Mining can be “green,” and ore can be “liquid.” Sounds too good to be true? Not according to a recent study by Oxford scientists. Just a matter of time, I believe, for this to happen. Given the necessity of mining in the digital age, coupled with the quick pace of technological advancement, green mining and liquid ore may yet become the standard in extraction by the next decade.
The shift from fossil fuel to electricity to power transportation is already driving the demand for metals like copper. The demand for batteries and other components for the production of energy from renewables like wind and solar is also pushing up demand for metallic and non-metallic minerals. There is correlation between mining output and renewable energy production.
So, with the shift to renewables to cut down on emissions, and the greater investment emphasis on ESG (environmental, social, and governance) issues, and how mining seems to be related to all this, then isn’t it just a matter of time when the industry will also need to turn “green” by sourcing ore and minerals from liquid and not solid earth?

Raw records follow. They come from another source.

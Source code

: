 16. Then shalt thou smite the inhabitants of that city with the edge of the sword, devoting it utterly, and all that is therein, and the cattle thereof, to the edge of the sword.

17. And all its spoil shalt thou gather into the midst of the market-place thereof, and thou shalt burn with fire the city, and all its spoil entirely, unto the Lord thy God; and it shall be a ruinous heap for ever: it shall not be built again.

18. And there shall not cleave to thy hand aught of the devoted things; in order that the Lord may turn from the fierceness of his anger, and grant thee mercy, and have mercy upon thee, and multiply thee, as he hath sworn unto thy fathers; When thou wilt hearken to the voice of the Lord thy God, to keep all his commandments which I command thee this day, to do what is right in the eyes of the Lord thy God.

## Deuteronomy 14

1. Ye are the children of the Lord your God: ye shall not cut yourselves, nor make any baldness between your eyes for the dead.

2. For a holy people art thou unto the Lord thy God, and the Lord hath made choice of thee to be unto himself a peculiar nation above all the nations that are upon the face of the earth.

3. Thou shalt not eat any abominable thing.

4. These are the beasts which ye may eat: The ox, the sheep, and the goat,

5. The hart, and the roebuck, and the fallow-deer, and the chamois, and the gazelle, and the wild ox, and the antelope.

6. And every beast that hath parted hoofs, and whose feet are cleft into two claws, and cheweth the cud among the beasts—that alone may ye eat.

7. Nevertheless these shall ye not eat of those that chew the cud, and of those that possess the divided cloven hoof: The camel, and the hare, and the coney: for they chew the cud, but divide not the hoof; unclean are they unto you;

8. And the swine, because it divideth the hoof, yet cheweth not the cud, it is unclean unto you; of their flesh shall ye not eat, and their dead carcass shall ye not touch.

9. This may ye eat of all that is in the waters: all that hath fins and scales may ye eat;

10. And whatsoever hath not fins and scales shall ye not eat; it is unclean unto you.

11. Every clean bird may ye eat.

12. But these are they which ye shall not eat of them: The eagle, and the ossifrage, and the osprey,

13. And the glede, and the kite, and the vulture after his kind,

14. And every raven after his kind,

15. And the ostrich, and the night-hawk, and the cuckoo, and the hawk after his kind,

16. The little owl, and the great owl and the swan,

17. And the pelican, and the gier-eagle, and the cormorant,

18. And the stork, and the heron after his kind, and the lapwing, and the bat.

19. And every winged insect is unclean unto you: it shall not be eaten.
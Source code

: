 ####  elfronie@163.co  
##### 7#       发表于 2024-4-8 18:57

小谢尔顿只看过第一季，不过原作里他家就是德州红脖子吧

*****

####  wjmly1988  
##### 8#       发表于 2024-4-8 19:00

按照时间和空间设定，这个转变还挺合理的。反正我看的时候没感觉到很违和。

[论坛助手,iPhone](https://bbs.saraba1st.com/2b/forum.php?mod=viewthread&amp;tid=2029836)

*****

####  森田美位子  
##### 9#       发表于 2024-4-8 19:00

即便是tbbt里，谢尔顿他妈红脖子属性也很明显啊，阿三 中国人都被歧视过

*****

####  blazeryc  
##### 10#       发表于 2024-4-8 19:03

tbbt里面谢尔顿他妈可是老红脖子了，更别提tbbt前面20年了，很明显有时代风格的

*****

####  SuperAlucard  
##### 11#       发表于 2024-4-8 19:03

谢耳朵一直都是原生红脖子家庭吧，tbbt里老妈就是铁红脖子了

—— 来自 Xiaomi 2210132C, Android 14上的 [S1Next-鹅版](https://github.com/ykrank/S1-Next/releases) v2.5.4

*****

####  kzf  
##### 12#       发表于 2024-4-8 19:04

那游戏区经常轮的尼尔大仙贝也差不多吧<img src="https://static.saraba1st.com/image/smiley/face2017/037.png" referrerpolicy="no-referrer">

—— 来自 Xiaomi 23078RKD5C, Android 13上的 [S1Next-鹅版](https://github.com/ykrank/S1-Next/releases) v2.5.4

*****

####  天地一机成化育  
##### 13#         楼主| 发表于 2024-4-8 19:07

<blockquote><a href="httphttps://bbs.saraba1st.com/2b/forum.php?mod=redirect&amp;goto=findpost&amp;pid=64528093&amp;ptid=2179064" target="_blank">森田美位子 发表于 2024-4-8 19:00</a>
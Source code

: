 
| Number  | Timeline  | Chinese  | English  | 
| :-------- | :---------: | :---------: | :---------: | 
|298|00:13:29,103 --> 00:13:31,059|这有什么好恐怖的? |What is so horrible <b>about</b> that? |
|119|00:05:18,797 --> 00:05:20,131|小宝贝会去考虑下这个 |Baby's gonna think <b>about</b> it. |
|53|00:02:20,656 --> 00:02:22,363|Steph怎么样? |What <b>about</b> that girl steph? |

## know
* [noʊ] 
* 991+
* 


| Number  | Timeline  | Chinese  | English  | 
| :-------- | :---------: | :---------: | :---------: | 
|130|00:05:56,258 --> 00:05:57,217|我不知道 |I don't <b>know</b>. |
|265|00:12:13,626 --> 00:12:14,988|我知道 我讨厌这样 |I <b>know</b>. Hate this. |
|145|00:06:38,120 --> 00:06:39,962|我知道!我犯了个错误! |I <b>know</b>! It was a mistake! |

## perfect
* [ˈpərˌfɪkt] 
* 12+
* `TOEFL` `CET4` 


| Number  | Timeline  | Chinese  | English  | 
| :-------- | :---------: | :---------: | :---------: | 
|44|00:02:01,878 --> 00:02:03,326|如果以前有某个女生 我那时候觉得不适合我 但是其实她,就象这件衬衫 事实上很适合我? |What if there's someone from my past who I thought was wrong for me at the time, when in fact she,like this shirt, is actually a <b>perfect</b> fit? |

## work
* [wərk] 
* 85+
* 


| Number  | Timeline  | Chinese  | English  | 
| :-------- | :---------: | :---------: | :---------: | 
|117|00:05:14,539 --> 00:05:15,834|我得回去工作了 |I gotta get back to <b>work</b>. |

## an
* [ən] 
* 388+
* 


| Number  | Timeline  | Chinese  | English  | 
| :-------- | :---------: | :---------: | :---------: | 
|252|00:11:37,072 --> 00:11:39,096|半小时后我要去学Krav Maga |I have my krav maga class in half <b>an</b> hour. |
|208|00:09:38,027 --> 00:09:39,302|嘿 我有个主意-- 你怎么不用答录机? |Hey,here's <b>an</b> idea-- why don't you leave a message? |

President Rodrigo Duterte issued Executive Order No. 130 on April 14 to lift the nine-year moratorium on new mining contracts. He opted not to wait for new legislation that was supposed to set the terms for taxes and royalties, among others, for the mining industry. As we now review the rules for mining, we should already bear in mind the possibility of green mining in the future.
Opening up new mining sites is a step in the right direction, given that the economy is in trouble and the country is in dire need of new investments. But the government should go beyond “[maximizing] government revenues and share from production, including the possibility of declaring [mining] areas as mineral reservations to obtain appropriate royalties.”
Moving forward, I believe the government should also ban the export of raw ore, and require local processing prior to sale of minerals abroad. I also support sustainable development, and believe that we should strive to find a balance between environmental and economic interests by making sure that mining is done sustainably and responsibly.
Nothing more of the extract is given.